Hundreds of music files will have been illegally downloaded and shared by the time you’ve read this review; thousands in the time it took to write it. To date in total, 100,000,000,000 and counting, at a cost of $21,000,000,000 to the artists who created the works and the labels who financed them. This is, author Stephen Witt notes, a crime committed by an entire generation.

And it is a generational thing as the 36 year old observes that “my older friends regarded piracy with scepticism, and sometimes outright hostility”. There are still some of us even just a couple of years older than the author whose musical purchase power has straddled both sides of the great internet explosion; who accrued substantial vinyl and CD collections before we’d ever been online and therefore still somehow view a song as more than a file on a hard-drive. But we are a dying breed, a minority in a world of consumer cultural entitlement.

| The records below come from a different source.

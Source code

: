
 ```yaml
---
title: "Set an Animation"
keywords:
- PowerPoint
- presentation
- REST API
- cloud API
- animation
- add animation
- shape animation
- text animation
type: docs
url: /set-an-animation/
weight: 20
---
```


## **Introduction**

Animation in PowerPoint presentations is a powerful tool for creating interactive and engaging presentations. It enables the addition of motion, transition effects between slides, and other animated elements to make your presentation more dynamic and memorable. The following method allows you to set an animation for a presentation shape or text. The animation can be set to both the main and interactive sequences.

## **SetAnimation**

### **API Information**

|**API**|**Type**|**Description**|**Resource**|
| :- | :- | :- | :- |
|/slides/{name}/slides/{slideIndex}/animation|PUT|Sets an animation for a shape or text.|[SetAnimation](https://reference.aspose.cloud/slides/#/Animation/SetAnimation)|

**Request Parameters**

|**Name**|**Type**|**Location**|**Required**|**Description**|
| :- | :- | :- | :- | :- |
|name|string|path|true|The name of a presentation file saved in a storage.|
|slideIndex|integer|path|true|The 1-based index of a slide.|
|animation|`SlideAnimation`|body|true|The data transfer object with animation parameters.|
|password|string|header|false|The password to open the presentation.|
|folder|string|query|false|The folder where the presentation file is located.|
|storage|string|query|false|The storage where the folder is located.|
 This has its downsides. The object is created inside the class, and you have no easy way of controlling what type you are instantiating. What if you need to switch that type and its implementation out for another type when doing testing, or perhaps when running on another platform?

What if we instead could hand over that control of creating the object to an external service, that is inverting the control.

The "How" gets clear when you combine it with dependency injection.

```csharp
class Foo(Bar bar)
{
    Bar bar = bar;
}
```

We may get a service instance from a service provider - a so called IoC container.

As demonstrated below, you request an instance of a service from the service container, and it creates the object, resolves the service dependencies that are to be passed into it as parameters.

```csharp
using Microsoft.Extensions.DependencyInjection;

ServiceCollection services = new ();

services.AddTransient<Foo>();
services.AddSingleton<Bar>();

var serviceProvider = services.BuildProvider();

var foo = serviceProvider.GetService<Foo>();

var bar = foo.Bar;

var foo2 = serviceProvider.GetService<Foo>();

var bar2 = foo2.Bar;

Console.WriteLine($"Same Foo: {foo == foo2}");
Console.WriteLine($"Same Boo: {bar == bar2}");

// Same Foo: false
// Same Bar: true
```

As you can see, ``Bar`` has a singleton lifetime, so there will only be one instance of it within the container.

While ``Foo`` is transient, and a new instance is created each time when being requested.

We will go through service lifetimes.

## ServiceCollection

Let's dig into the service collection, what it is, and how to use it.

Perhaps growing up viewing music as precious cultural artefact rather than a ripped and ripped-off entity that exists only in the digital ether has ensured we still have a semblance of conscience about the artist getting paid. Am I alone in never having consciously sought out illegal downloads? Perhaps. Reading this study though, the full extent to which high-end pirating and the music industry’s desperate and archaic attempts to prevent it has completely changed the business, both – for the worse and the better – is laid bare in fascinating detail.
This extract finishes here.